Book Review: Less, Andrew Sean Greer
Fiction: Less, Andrew Sean Greer
Arthur Less is about to turn 50, and his life is a mess. His longtime boyfriend Freddy is getting married to Tom and his publisher has turned down his latest novel. So, to avoid going to the wedding and to ignore his 50th birthday, Arthur plans a trip around the world. This is the premise for Andrew Sean Greer’s Pulitzer Prize winning novel, Less.

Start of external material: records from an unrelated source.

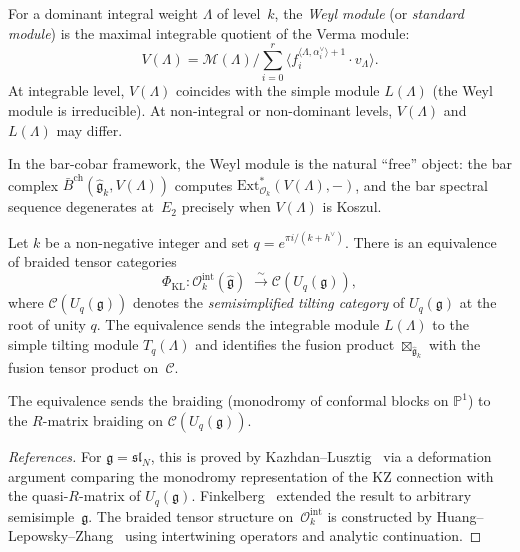 \begin{definition}\label{def:weyl-module}
For a dominant integral weight $\Lambda$ of level~$k$, the
\emph{Weyl module} (or \emph{standard module}) is the maximal
integrable quotient of the Verma module:
\[
V(\Lambda) = \mathcal{M}(\Lambda) \Big/ \sum_{i=0}^r
\langle f_i^{\langle\Lambda, \alpha_i^\vee\rangle + 1}
\cdot v_\Lambda \rangle.
\]
At integrable level, $V(\Lambda)$ coincides with the simple module
$L(\Lambda)$ (the Weyl module is irreducible). At non-integral or
non-dominant levels, $V(\Lambda)$ and $L(\Lambda)$ may differ.

In the bar-cobar framework, the Weyl module is the natural
``free'' object: the bar complex
$\bar{B}^{\mathrm{ch}}(\widehat{\mathfrak{g}}_k, V(\Lambda))$
computes $\mathrm{Ext}^*_{\mathcal{O}_k}(V(\Lambda), -)$, and the
bar spectral sequence degenerates at~$E_2$ precisely when
$V(\Lambda)$ is Koszul.
\end{definition}

\begin{theorem}
\label{thm:kazhdan-lusztig-equivalence}
Let $k$ be a non-negative integer and set
$q = e^{\pi i/(k + h^\vee)}$. There is an equivalence of
braided tensor categories
\begin{equation}\label{eq:kl-equivalence}
\Phi_{\mathrm{KL}} \colon
\mathcal{O}_k^{\mathrm{int}}(\widehat{\mathfrak{g}})
\;\xrightarrow{\;\sim\;}
\mathcal{C}(U_q(\mathfrak{g})),
\end{equation}
where $\mathcal{C}(U_q(\mathfrak{g}))$ denotes the
\emph{semisimplified tilting category} of $U_q(\mathfrak{g})$
at the root of unity $q$. The equivalence sends the integrable
module $L(\Lambda)$ to the simple tilting module
$T_q(\Lambda)$ and identifies the fusion product
$\boxtimes_{\widehat{\mathfrak{g}}_k}$ with the fusion tensor
product on~$\mathcal{C}$.

The equivalence sends the braiding
\textup{(}monodromy of conformal blocks on $\mathbb{P}^1$\textup{)}
to the $R$-matrix braiding on $\mathcal{C}(U_q(\mathfrak{g}))$.
\end{theorem}

\begin{proof}[References]
For $\mathfrak{g} = \mathfrak{sl}_N$, this is proved
by Kazhdan--Lusztig~\cite{KL93} via a deformation argument
comparing the monodromy representation of the KZ connection
with the quasi-$R$-matrix of $U_q(\mathfrak{g})$.
Finkelberg~\cite{Finkelberg96} extended the result to arbitrary
semisimple~$\mathfrak{g}$. The braided tensor structure
on~$\mathcal{O}_k^{\mathrm{int}}$ is constructed
by Huang--Lepowsky--Zhang~\cite{HLZ} using intertwining
operators and analytic continuation.
\end{proof}

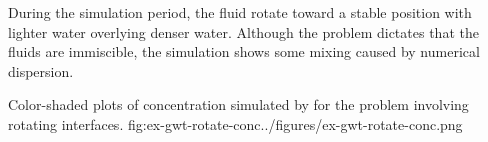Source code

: During the simulation period, the fluid rotate toward a stable position with lighter water overlying denser water.  Although the problem dictates that the fluids are immiscible, the \mf simulation shows some mixing caused by numerical dispersion.

\begin{StandardFigure}{
                                     Color-shaded plots of concentration simulated by \mf for the \cite{bakker2004} problem involving rotating interfaces.
                                     }{fig:ex-gwt-rotate-conc}{../figures/ex-gwt-rotate-conc.png}
\end{StandardFigure}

Less is a funny, bizarre, quirky novel about a trip that does not quite go as planned. Arthur is a so-so novelist with books that have barely made a ripple in the world’s awareness. He is most noted for being the former lover of a famous poet, though his own work has gathered a bit of a following in translation (which, he admits, is likely more due to the gifts of the translator than due to his own writing). However, he does get the occasional odd invitation: a poetry symposium in Mexico, a prize ceremony in Italy, a teaching assignment in Berlin, a writing assignment in Japan. When you don’t want to turn 50 alone in your home in San Francisco, and you CERTAINLY don’t want to go to your ex-lover’s wedding in Tahiti, you can string several of these together and voila! You have a most-expenses paid trip around the world.
I found myself with an interesting set of mixed emotions reading Less. In many ways, the protagonist and I are very different. He is gay, promiscuous, and friends with famous literary figures. I am straight, married, and my friends have not yet attained the level of fame they deserve. He is traveling around the world, and my last trip out of the US was almost 40 years ago. Yet throughout the book I found myself nodding in recognition at our shared journey. I am 52, so very recently went through the same numeric passage facing Less during his trip. The physical changes wrought by middle age are all too familiar, as are the emotions as you realize that your first 50 years did not go according to the script you thought you were writing–and you likely don’t have another 50 years to rewrite the story. Less may be “about” a gay man’s trip around the world, but it is so much more. It is about every man’s (every person’s?) trip through life, as embodied by a strange, sometimes clueless, protagonist.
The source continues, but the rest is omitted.